Historically, equine influenza vaccines have been based on inactivated whole virus or surface antigens and have been available since the 1960s. Many of these early vaccines provided relatively shortlived immunity and were poorly immunogenic (Minke et al, 2004). Conventional inactivated vaccines are heavily dependent on the generation of high levels of circulating antibody (Paillot et al, 2006a; Elton and Bryant, 2011), and in recent years the focus has been on the development of vaccines
which more closely mimic natural infection and generate a broad immune response (Paillot et al, 2006a). The introduction of subunit vaccines based on the integration of surface antigens into immunostimulating complexes (ISCOM) in the 1990s represents one such development, and these vaccines have been shown to induce both a humoral and cellular immune response (Paillot et al, 2008). These vaccines, however, are still based on inactivated antigens and it was the introduction of a live viral vector vaccine in Europe in 2003 (Proteqflu, Merial) that  represented an innovative new approach to vaccination. This vaccine is based on a recombinant canarypox virus vector which contains DNA encoding for the haemagglutinin (HA) surface protein of the equine influenza virus. HA is one of the key antigens of the influenza virus and an important difference between this vaccine and the traditional inactivated products is that the HA antigen is synthesised by the horse’s cells, thereby more closely mimicking natural infection (Minke et al, 2004). However, because the canarypox virus is non-pathogenic to mammals, reversion to virulence is not possible so the vaccine is safe for use in horses. The interaction between the live vector and the immune system means that the vaccine induces a strong cell mediated response as well as a humoral response (Paillot et al, 2006b; Adams et al, 2010). Cell mediated immunity is an
important component of the natural immune response to equine
influenza infection, and naturally exposed horses have been
shown to be protected from subsequent infection even in the
absence of high levels of circulating antibody (Daly et al, 2010).

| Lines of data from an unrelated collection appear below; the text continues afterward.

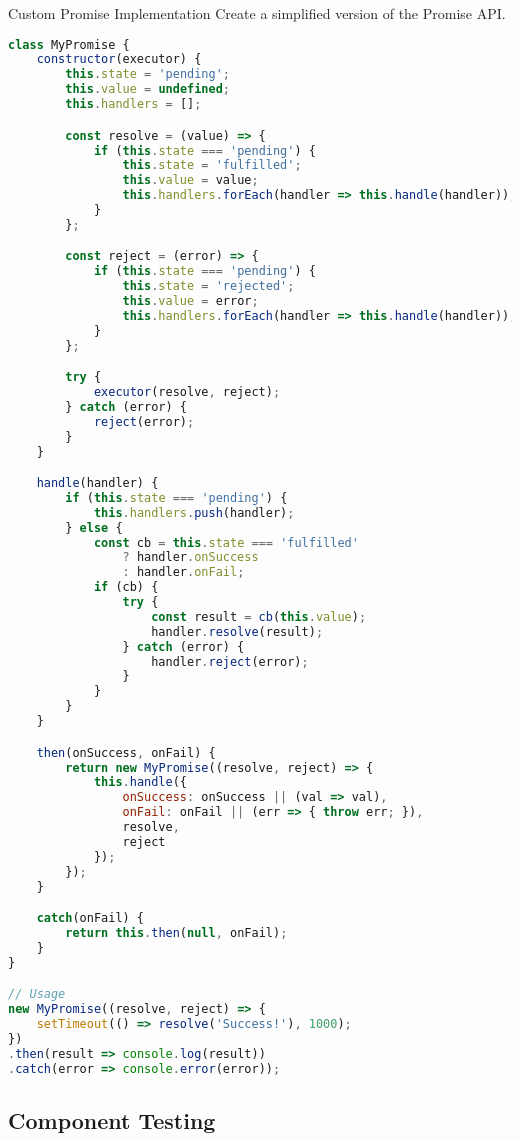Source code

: \begin{example2}{Custom Promise Implementation}
Create a simplified version of the Promise API.

\begin{lstlisting}[language=JavaScript, style=basesmol]
class MyPromise {
    constructor(executor) {
        this.state = 'pending';
        this.value = undefined;
        this.handlers = [];

        const resolve = (value) => {
            if (this.state === 'pending') {
                this.state = 'fulfilled';
                this.value = value;
                this.handlers.forEach(handler => this.handle(handler));
            }
        };

        const reject = (error) => {
            if (this.state === 'pending') {
                this.state = 'rejected';
                this.value = error;
                this.handlers.forEach(handler => this.handle(handler));
            }
        };

        try {
            executor(resolve, reject);
        } catch (error) {
            reject(error);
        }
    }

    handle(handler) {
        if (this.state === 'pending') {
            this.handlers.push(handler);
        } else {
            const cb = this.state === 'fulfilled' 
                ? handler.onSuccess 
                : handler.onFail;
            if (cb) {
                try {
                    const result = cb(this.value);
                    handler.resolve(result);
                } catch (error) {
                    handler.reject(error);
                }
            }
        }
    }

    then(onSuccess, onFail) {
        return new MyPromise((resolve, reject) => {
            this.handle({
                onSuccess: onSuccess || (val => val),
                onFail: onFail || (err => { throw err; }),
                resolve,
                reject
            });
        });
    }

    catch(onFail) {
        return this.then(null, onFail);
    }
}

// Usage
new MyPromise((resolve, reject) => {
    setTimeout(() => resolve('Success!'), 1000);
})
.then(result => console.log(result))
.catch(error => console.error(error));
\end{lstlisting}
\end{example2}

\subsection{Component Testing}

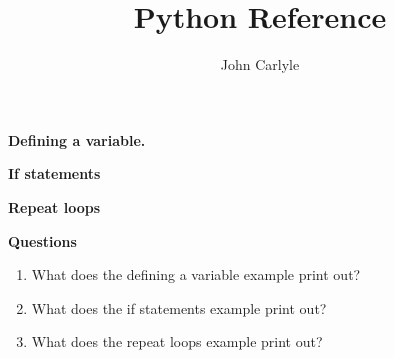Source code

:\documentclass{article}
\title{Python Reference}
\author{John Carlyle}
\begin{document}
\maketitle
\lstset{language=Python}


{\noindent\Large\bf Defining a variable.}



\bigskip
{\noindent\Large\bf If statements}



\bigskip
{\noindent\Large\bf Repeat loops}


\bigskip
{\noindent\Large\bf Questions}
\\

\begin{enumerate}

\item What does the defining a variable example print out?
\item What does the if statements example print out?
\item What does the repeat loops example print out?

\end{enumerate}
\end{document}
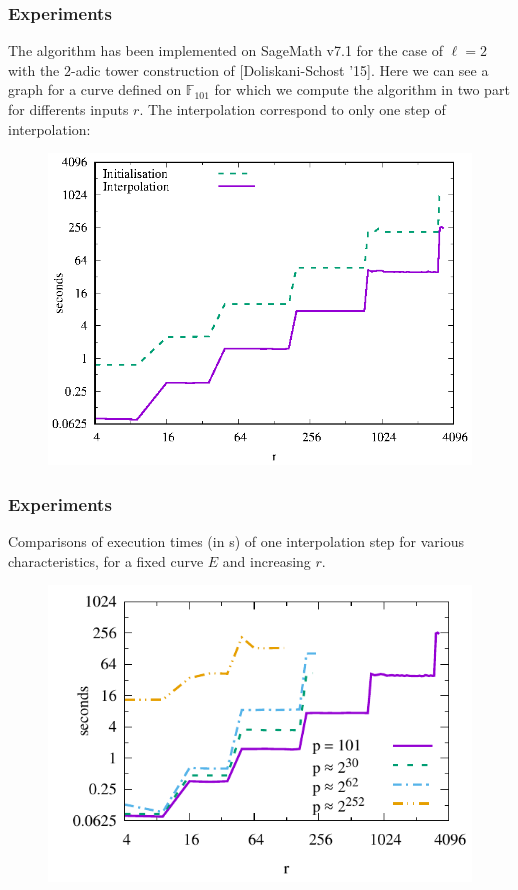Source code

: \documentclass[10pt,a4paper]{beamer}
\theoremstyle{plain}
\theoremstyle{definition}
\theoremstyle{definition}
\theoremstyle{definition}
\theoremstyle{definition}
\theoremstyle{remark}
\theoremstyle{remark}
\begin{document}
\begin{frame}
\frametitle{Experiments}
The algorithm has been implemented on SageMath v7.1 for the case of $\ell=2$ with the $2$-adic tower construction of [Doliskani-Schost '15].%
Here we can see a graph for a curve defined on $\mathbb{F}_{101}$ for which we compute the algorithm in two part for differents  inputs $r$. The interpolation correspond to only one step of interpolation:
\begin{figure}[hbtp]
\centering
\includegraphics[scale=0.7]{Images/graphe-101-bis.eps}
\end{figure}
\end{frame}


\begin{frame}
\frametitle{Experiments}
Comparisons of execution times (in s) of one interpolation step for various characteristics, for a fixed curve $E$ and increasing $r$.
\begin{figure}[hbtp]
\centering
\includegraphics[scale=0.8]{Images/graphe-101-149-269.pdf}
\end{figure}
\end{frame}
\end{document}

Another advantage of this technology is the ability to prime the
immune system even in the face of maternally-derived antibody (MDA) (Minke et al, 2007). The presence of even low levels of MDA has been shown to profoundly interfere with response to vaccination with inactivated products in foals and it has been reported that repeat vaccination in the face of MDA can induce immune tolerance (Cullinane et al, 2001). During the outbreak of equine influenza in Australia in 2007, strategic vaccination of horses played a key role in helping to control the outbreak and
eradicate the disease (Garner et al, 2011). Following careful consideration by the authorities, the canarypox vectored vaccine was selected as the vaccine of choice, due to the advantages conferred by the vector technology. The reasons cited by the authorities for choosing this particular vaccine
include the ability of the vaccine to rapidly induce effective immunity, the history of successful use of this vaccine in controlling a large outbreak in South Africa in 2003, and the ability to differentiate infected from vaccinated horses (due to the very targeted immune response induced by this vaccine) (Perkins et al, 2011). In summary, equine influenza remains an important and prevalent disease. Vaccination offers the best option for controlling this disease in those countries where it is
endemic and it is important that vets are aware of the significant differences between available vaccines, both in terms of strain composition and technology.